To sum up, I rang out 2021 with a laugh and started 2022 on the same note. Let’s hope it’s a sign of the times to come. Salut!

Kiss Your Right Bicep!

Photo by Diego PH on Unsplash

Red is a very good teacher. Primarily because he wants the person he’s teaching anything to, to genuinely learn and enjoy themselves in the process even if it’s something that they didn’t seek out on their own. The prime example of that is the time spent with TO and getting his concepts clear in math. Red will research long and hard and find the best resources which simplify things in such a manner that it doesn’t seem difficult at all for the person trying to learn.

Red is also a very good teacher when it comes to sports. He’s good in tennis and pretty decent in cricket and has spent countless hours tossing the ball back and forth with TO over the years. Thankfully TO hasn’t inherited my spastic movements in any form of athletics; he’s a decent bowler as well and like all young boys, frequently dreams of hitting a BIG one over the boundary and taking his team towards victory in a major tournament!

For our first anniversary, Red and I were vacationing in a lovely waterfront resort which had a pool table. Being slightly clueless even then about the talents of his new wife; Red wanted to play pool and very enthusiastically I might add. After the first few balls left the table, one being airborne enough to nearly give him a lobotomy, he quietly and decisively gave me a book, led me to a pool side lounge chair and left me there to do what I do best- not be athletic in any form.

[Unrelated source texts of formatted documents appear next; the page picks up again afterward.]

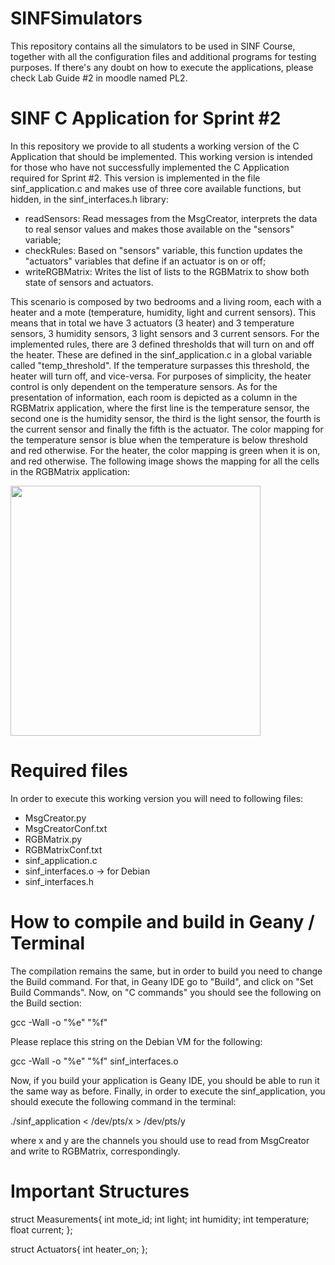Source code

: # SINFSimulators

This repository contains all the simulators to be used in SINF Course, together with all the configuration files and additional programs for testing purposes. If there's any doubt on how to execute the applications, please check Lab Guide #2 in moodle named PL2.

# SINF C Application for Sprint #2

In this repository we provide to all students a working version of the C Application that should be implemented. This working version is intended for those who have not successfully implemented the C Application required for Sprint #2. This version is implemented in the file sinf_application.c and makes use of three core available functions, but hidden, in the sinf_interfaces.h library:

- readSensors: Read messages from the MsgCreator, interprets the data to real sensor values and makes those available on the "sensors" variable;
- checkRules: Based on "sensors" variable, this function updates the "actuators" variables that define if an actuator is on or off;
- writeRGBMatrix: Writes the list of lists to the RGBMatrix to show both state of sensors and actuators.

This scenario is composed by two bedrooms and a living room, each with a heater and a mote (temperature, humidity, light and current sensors). This means that in total we have 3 actuators (3 heater) and 3 temperature sensors, 3 humidity sensors, 3 light sensors and 3 current sensors. For the implemented rules, there are 3 defined thresholds that will turn on and off the heater. These are defined in the sinf_application.c in a global variable called "temp_threshold". If the temperature surpasses this threshold, the heater will turn off, and vice-versa. For purposes of simplicity, the heater control is only dependent on the temperature sensors. As for the presentation of information, each room is depicted as a column in the RGBMatrix application, where the first line is the temperature sensor, the second one is the humidity sensor, the third is the light sensor, the fourth is the current sensor and finally the fifth is the actuator. The color mapping for the temperature sensor is blue when the temperature is below threshold and red otherwise. For the heater, the color mapping is green when it is on, and red otherwise. The following image shows the mapping for all the cells in the RGBMatrix application:

<img src="https://github.com/SINF-FEUP/SINFSimulators/blob/master/RGBMatrix_Screenshot.png" width="400">

# Required files

In order to execute this working version you will need to following files:

- MsgCreator.py
- MsgCreatorConf.txt
- RGBMatrix.py
- RGBMatrixConf.txt
- sinf_application.c
- sinf_interfaces.o -> for Debian
- sinf_interfaces.h

# How to compile and build in Geany / Terminal

The compilation remains the same, but in order to build you need to change the Build command. For that, in Geany IDE go to "Build", and click on "Set Build Commands". Now, on "C commands" you should see the following on the Build section:

gcc -Wall -o "%e" "%f"

Please replace this string on the Debian VM for the following:

gcc -Wall -o "%e" "%f" sinf_interfaces.o

Now, if you build your application is Geany IDE, you should be able to run it the same way as before. Finally, in order to execute the sinf_application, you should execute the following command in the terminal:

./sinf_application < /dev/pts/x > /dev/pts/y

where x and y are the channels you should use to read from MsgCreator and write to RGBMatrix, correspondingly.

# Important Structures

struct Measurements{
	int mote_id;
	int light;
	int humidity;
	int temperature;
  float current;
};

struct Actuators{
	int heater_on;
};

Photo by Josephine Gasser on Unsplash

This morning, possibly feeling enthused about having started off the year on a good note, Red tried to introduce me to tennis; again. He brought TO along as back-up for when I inevitably failed miserably but still persisted in teaching me the basics which kind of went like this: ” Try to find the sweet spot when hitting“, “wherever your racquet faces, that’s where the ball will go”, “don’t just hit the ball, brush it so it spins and moves better”.

In time his inputs became a bit crisper and to the tune of, “You’re using a racquet, it’s not a dosa pan!” And after a few times of my hitting the ball too high, too far away and once entirely outside the building fence, he told me to “kiss my right bicep“.

I thought that was too meta but I stopped and kissed my right bicep and got an utterly bemused look from him because he had meant that while moving the racquet I should move my right hand so far along that it would align with my face and close enough for me to “kiss my right bicep“. Ohhhhh…the a-ha moment had come in quite a bit late in the game. He did not, at all, intend for me to come to a standstill, turn and kiss my right bicep and ask, “Ok, now what?”

Photo by CARL HUNLEY JR on Unsplash

But you have to give the man props for his optimism. To try and nudge a myopic wife who’d rather be stuck in books all day long, to come and run all over a tennis court so she could develop a bond with the game after 17 years of knowing how bad her hand-eye co-ordination is truly the heights of optimism.

He also had to deal with my, “Oops, I did it again” look every time the ball left the confines of the court and went somewhere unreachable. Of course each time I did hit the ball with a wild swing he still ducked, because while he is optimistic, he certainly is not dumb!